Millionen Haushalte sind auf diesen staatlichen Zuschuss angewiesen, doch nicht alle stellen aktiv einen Antrag. Wer profitieren will, sollte folgende Details kennen.
Auszahlungstermin für Millionen Bürger steht fest
Deutlich mehr Menschen als noch im Jahr 2022 haben heute Anspruch auf eine besondere Zahlung, die jeden Monat für Entlastung sorgt. Dass mehr Bürger profitieren, ist auf eine Reform zurückzuführen. Daten des Bundesamtes für Statistik zeigen: Ende 2024 gab es etwa 1,2 Millionen Haushalte in Deutschland, die diesen staatlichen Zuschuss erhalten haben. Allerdings fließt das Geld nicht automatisch ‒ und nur bei Vorliegen bestimmter Voraussetzungen. Zudem gibt es einen regelmäßig wiederkehrenden Termin für die Auszahlung.

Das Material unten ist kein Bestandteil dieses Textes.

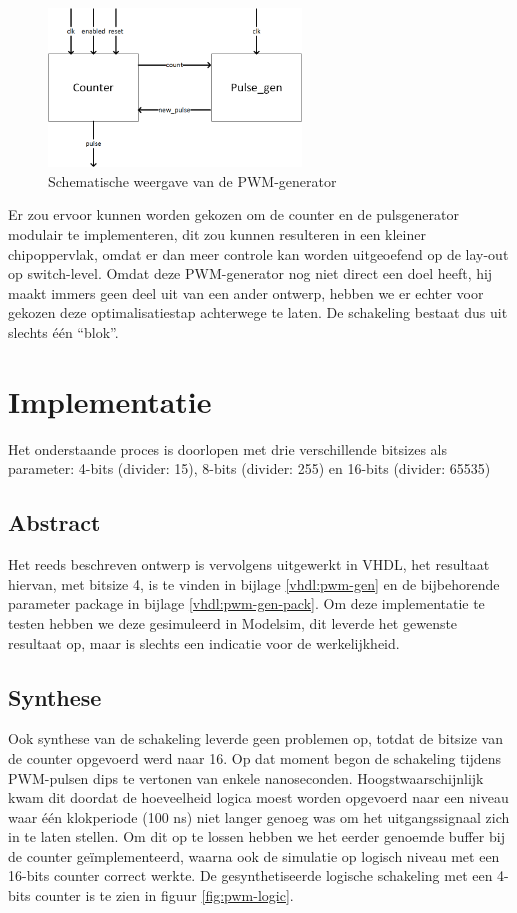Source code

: \documentclass{article}
\begin{document}
\begin{figure}[H]
	\centering
	\includegraphics[width=0.6\textwidth]{resource/pwm_gen.png}
	\caption{Schematische weergave van de PWM-generator}
	\label{fig:pwm-schem}
\end{figure}

Er zou ervoor kunnen worden gekozen om de counter en de pulsgenerator modulair te implementeren, dit zou kunnen resulteren in een kleiner chipoppervlak, omdat er dan meer controle kan worden uitgeoefend op de lay-out op switch-level. Omdat deze PWM-generator nog niet direct een doel heeft, hij maakt immers geen deel uit van een ander ontwerp, hebben we er echter voor gekozen deze optimalisatiestap achterwege te laten. 
De schakeling bestaat dus uit slechts één ``blok''.

\section{Implementatie}
\label{sec:pwm-impl}
\footnotesize
Het onderstaande proces is doorlopen met drie verschillende bitsizes als parameter: 4-bits (divider: 15), 8-bits (divider: 255) en 16-bits (divider: 65535)

\normalsize
\subsection{Abstract}
\label{ssec:pwm-impl-abstr}
Het reeds beschreven ontwerp is vervolgens uitgewerkt in VHDL, het resultaat hiervan, met bitsize 4, is te vinden in bijlage \ref{vhdl:pwm-gen} en de bijbehorende parameter package in bijlage \ref{vhdl:pwm-gen-pack}. Om deze implementatie te testen hebben we deze gesimuleerd in Modelsim, dit leverde het gewenste resultaat op, maar is slechts een indicatie voor de werkelijkheid.

\subsection{Synthese}
\label{ssec:pwm-impl-synth}
Ook synthese van de schakeling leverde geen problemen op, totdat de bitsize van de counter opgevoerd werd naar 16. Op dat moment begon de schakeling tijdens PWM-pulsen dips te vertonen van enkele nanoseconden. Hoogstwaarschijnlijk kwam dit doordat de hoeveelheid logica moest worden opgevoerd naar een niveau waar één klokperiode (100 ns) niet langer genoeg was om het uitgangssignaal zich in te laten stellen. Om dit op te lossen hebben we het eerder genoemde buffer bij de counter geïmplementeerd, waarna ook de simulatie op logisch niveau met een 16-bits counter correct werkte.
De gesynthetiseerde logische schakeling met een 4-bits counter is te zien in figuur \ref{fig:pwm-logic}.
\end{document}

Warum sich ein frühzeitiger Antrag lohnt
Weil der Zuschuss im Voraus gezahlt wird, findet die Überweisung für August 2026 Ende Juli statt. Konkret ist mit einer Zahlung am 31. Juli zu rechnen. Der Auszahlungstermin für den laufenden Monat ist demnach bereits verstrichen: Er fiel auf den 30. Juni. Damit der Anspruch geprüft werden kann, müssen Antragsteller verschiedene Unterlagen einreichen. Hierzu zählen üblicherweise Nachweise über die zu zahlende Miete, das Haushaltseinkommen und die Anzahl der im Haushalt lebenden Personen.

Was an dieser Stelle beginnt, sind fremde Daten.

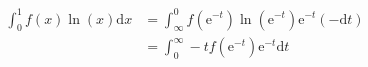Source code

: \documentclass[a4paper,10pt,twocolumn]{article}
\newcommand{\td}{\mathrm{d}}
\newcommand{\te}{\mathrm{e}}
\begin{document}
\begin{align}
\int_0^1 f(x) \ln(x) \td x
& = \int_{\infty}^0 f(\te^{-t}) \ln(\te^{-t}) \te^{-t} (-\td t) \nonumber \\
& = \int_{0}^{\infty} -t f(\te^{-t}) \te^{-t} \td t
\end{align}
\end{document}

Ein Antrag kann sich für viele lohnen: Reicht das Arbeitseinkommen grundsätzlich aus, um die Fixkosten, aber nicht die gesamten Wohnkosten zu decken, bestehen gute Chancen auf Wohngeld. Wer Bürgergeld bekommt, erhält allerdings kein Wohngeld. Hier übernimmt das Jobcenter bereits die Unterkunftskosten. Auch Rentner können unter bestimmten Voraussetzungen von Wohngeld profitieren. Dies gilt, wenn grundsätzlich kein Anspruch auf Grundsicherung im Alter besteht. Wer den Antrag noch im Juli stellt, bekommt das Geld nach der Bewilligung rückwirkend ab dem Antragsmonat ausgezahlt. Deshalb lohnt es sich, diesen so früh wie möglich einzureichen. Fehlende Unterlagen werden anschließend nachgereicht.
(Quellen: Bundesministerium für Wohnen, Stadtentwicklung und Bauwesen (BMWSB), Wohngeldgesetz (WoGG), Sparkasse, eigene Recherche der KA-Insider-Redakteure)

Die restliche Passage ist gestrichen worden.